O Ministério Público de São Paulo (MP-SP) solicitou à Justiça a prisão preventiva, por tempo indeterminado, do rapper Mauro Davi dos Santos Nepomucemo, conhecido como Oruam, atualmente foragido desde fevereiro. O pedido, apresentado em 5 de maio e divulgado nesta quarta-feira (20), foi encaminhado pela promotoria. Até o momento, a defesa do artista não se manifestou.

Neste processo, Oruam é acusado de ter disparado uma espingarda durante uma festa em Igaratá, na região de São José dos Campos, em 16 de dezembro de 2014. Segundo a denúncia, o disparo ocorreu diante de várias pessoas, tendo sido filmado e divulgado nas redes sociais.

No pedido de prisão, assinado pelo promotor Alan Carlos Reis Silva, Oruam é citado como "pessoa de interesse" em investigações por crimes de lavagem de dinheiro e suposto envolvimento com o Comando Vermelho, além de tentativa de homicídio contra policiais civis do Rio de Janeiro.

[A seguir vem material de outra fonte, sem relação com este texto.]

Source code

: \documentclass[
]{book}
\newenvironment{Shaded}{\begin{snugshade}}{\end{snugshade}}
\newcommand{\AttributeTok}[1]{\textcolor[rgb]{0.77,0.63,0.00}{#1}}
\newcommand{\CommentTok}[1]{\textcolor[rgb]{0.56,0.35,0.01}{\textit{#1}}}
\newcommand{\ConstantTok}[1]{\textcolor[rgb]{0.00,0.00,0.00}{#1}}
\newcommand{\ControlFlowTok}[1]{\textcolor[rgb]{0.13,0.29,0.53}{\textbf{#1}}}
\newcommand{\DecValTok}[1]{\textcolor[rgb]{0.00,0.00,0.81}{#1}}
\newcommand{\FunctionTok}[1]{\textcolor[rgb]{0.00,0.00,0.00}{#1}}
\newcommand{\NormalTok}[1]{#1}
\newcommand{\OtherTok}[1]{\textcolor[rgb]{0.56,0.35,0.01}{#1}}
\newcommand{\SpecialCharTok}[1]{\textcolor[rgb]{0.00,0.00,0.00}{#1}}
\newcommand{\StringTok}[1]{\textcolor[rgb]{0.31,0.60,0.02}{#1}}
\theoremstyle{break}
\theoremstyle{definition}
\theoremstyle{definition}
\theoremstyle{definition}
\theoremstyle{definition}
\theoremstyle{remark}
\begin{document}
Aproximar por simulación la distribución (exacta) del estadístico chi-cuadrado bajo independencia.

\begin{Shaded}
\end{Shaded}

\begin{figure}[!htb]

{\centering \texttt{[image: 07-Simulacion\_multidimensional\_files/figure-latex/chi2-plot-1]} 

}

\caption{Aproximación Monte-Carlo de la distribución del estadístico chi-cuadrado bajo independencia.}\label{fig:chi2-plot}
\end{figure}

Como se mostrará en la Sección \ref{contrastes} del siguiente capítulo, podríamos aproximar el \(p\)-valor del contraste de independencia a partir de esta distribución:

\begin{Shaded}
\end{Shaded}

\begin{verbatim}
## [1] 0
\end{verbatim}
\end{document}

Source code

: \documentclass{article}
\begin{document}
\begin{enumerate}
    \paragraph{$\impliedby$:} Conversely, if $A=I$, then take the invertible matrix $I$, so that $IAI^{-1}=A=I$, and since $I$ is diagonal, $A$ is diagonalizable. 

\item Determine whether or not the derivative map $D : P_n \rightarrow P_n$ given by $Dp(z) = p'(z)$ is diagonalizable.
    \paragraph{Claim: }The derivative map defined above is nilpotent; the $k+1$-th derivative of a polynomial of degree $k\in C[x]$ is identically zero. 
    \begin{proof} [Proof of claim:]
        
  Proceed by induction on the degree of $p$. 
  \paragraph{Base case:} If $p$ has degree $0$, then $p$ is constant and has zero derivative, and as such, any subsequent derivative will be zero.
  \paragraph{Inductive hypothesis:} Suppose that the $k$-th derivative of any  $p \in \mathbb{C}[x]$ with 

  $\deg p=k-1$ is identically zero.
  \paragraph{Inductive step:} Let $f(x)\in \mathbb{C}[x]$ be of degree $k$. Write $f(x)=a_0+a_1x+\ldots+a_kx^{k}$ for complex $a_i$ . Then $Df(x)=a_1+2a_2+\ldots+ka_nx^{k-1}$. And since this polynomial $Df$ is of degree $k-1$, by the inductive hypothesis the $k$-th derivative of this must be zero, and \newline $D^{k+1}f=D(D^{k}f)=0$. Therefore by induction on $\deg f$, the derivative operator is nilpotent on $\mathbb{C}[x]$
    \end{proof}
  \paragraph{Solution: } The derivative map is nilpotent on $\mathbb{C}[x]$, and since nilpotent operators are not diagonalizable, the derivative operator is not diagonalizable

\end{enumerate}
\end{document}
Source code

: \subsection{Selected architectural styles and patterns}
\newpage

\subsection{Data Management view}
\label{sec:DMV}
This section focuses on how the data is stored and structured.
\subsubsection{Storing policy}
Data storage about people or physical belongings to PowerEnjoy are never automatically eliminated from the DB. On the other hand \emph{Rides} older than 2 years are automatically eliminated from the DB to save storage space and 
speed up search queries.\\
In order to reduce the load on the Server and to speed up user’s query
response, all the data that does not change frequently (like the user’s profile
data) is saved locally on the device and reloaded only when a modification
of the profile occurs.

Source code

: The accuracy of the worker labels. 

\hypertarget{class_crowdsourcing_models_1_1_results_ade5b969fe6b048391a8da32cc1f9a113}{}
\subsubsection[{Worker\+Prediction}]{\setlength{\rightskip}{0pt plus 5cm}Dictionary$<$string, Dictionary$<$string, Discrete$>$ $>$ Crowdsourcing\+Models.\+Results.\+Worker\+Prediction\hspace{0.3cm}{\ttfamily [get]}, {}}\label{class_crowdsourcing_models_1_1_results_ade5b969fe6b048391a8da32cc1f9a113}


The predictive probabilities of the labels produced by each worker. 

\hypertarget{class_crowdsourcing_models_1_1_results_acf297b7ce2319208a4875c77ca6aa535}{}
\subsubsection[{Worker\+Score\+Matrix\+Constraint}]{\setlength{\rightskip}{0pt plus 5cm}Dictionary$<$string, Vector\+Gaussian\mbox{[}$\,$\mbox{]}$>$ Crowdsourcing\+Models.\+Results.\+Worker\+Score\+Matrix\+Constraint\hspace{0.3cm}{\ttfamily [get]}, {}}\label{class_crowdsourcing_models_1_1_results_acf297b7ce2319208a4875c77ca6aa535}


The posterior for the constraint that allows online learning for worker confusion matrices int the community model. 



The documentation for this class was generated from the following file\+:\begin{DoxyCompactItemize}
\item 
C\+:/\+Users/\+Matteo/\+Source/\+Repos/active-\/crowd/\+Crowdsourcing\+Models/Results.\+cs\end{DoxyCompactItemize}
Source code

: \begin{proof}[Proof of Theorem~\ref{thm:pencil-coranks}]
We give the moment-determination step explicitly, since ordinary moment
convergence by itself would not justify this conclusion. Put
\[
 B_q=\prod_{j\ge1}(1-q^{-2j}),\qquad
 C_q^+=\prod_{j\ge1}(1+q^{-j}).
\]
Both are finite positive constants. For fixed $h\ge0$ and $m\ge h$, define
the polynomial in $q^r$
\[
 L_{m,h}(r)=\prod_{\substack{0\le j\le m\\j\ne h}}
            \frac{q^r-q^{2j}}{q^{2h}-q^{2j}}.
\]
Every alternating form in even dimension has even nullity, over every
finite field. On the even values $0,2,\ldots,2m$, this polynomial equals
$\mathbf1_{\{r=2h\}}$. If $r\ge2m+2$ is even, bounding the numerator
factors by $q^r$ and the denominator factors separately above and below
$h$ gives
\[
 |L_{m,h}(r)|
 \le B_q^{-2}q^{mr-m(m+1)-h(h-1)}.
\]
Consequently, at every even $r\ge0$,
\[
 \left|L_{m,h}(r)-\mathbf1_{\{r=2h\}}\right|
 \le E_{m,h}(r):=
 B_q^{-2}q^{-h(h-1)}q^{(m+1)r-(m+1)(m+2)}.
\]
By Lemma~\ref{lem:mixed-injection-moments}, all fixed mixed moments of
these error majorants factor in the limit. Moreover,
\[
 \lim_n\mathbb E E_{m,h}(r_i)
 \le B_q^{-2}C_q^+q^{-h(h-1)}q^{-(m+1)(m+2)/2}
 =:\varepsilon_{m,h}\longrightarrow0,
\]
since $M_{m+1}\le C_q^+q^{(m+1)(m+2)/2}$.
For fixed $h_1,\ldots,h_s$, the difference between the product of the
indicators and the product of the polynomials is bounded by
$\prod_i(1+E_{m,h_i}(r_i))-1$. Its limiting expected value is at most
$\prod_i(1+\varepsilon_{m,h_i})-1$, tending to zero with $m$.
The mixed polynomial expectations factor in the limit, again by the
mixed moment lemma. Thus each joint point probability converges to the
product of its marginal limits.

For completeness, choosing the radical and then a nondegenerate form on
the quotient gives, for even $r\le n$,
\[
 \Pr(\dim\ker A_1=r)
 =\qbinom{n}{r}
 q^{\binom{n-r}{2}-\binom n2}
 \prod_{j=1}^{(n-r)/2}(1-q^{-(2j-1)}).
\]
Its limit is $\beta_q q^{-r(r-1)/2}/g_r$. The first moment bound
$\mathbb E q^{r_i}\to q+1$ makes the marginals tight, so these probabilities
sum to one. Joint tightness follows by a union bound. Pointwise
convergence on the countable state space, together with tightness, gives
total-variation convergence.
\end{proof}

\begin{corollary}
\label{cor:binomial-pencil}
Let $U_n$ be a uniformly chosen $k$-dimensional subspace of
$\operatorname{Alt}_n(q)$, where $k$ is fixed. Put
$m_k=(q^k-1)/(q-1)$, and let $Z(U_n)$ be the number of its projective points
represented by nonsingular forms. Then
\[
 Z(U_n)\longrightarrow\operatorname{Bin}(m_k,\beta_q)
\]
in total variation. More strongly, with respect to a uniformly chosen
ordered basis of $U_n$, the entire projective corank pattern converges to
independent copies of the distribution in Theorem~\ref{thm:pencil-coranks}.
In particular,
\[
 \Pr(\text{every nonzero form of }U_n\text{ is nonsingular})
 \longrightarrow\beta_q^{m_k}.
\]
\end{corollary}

De acordo com o promotor, a condição de foragido do rapper compromete o cumprimento de eventual condenação. "A permanência do réu em paradeiro desconhecido evidencia risco concreto e atual de frustração da aplicação da lei", afirmou o MP-SP.

Além do processo em São Paulo, Oruam responde a outras ações judiciais no Rio de Janeiro, incluindo acusação de tentativa de homicídio contra policiais em frente à sua residência, no bairro Joá, zona oeste carioca. Em outro caso, ele, o pai Marcinho VP, a mãe e mais nove pessoas foram denunciados por suposta participação em esquema de lavagem de dinheiro ligado ao Comando Vermelho.

Oruam foi preso em julho do ano passado ao se entregar à polícia do Rio, acusado de tentar impedir uma operação policial em sua casa. Em setembro, o ministro do Superior Tribunal de Justiça (STJ), Joel Ilan Paciornik, revogou a prisão preventiva, por considerar insuficiente a fundamentação, e determinou medidas cautelares, como o uso de tornozeleira eletrônica.

No entanto, o magistrado entendeu que Oruam descumpriu "reiteradamente" as medidas impostas e revogou o habeas corpus. No dia seguinte à revogação da prisão, em 3 de fevereiro, a juíza Tula Correa de Mello, da 3ª Vara Criminal do Rio, expediu novo mandado de prisão contra o cantor.

Conforme a decisão, ele teria desligado a tornozeleira eletrônica em 1º de fevereiro. Em quatro meses, o rapper violou o equipamento 66 vezes, sendo 21 consideradas graves — a maioria por falta de bateria. O passaporte de Oruam foi apreendido e ele está proibido de deixar o país.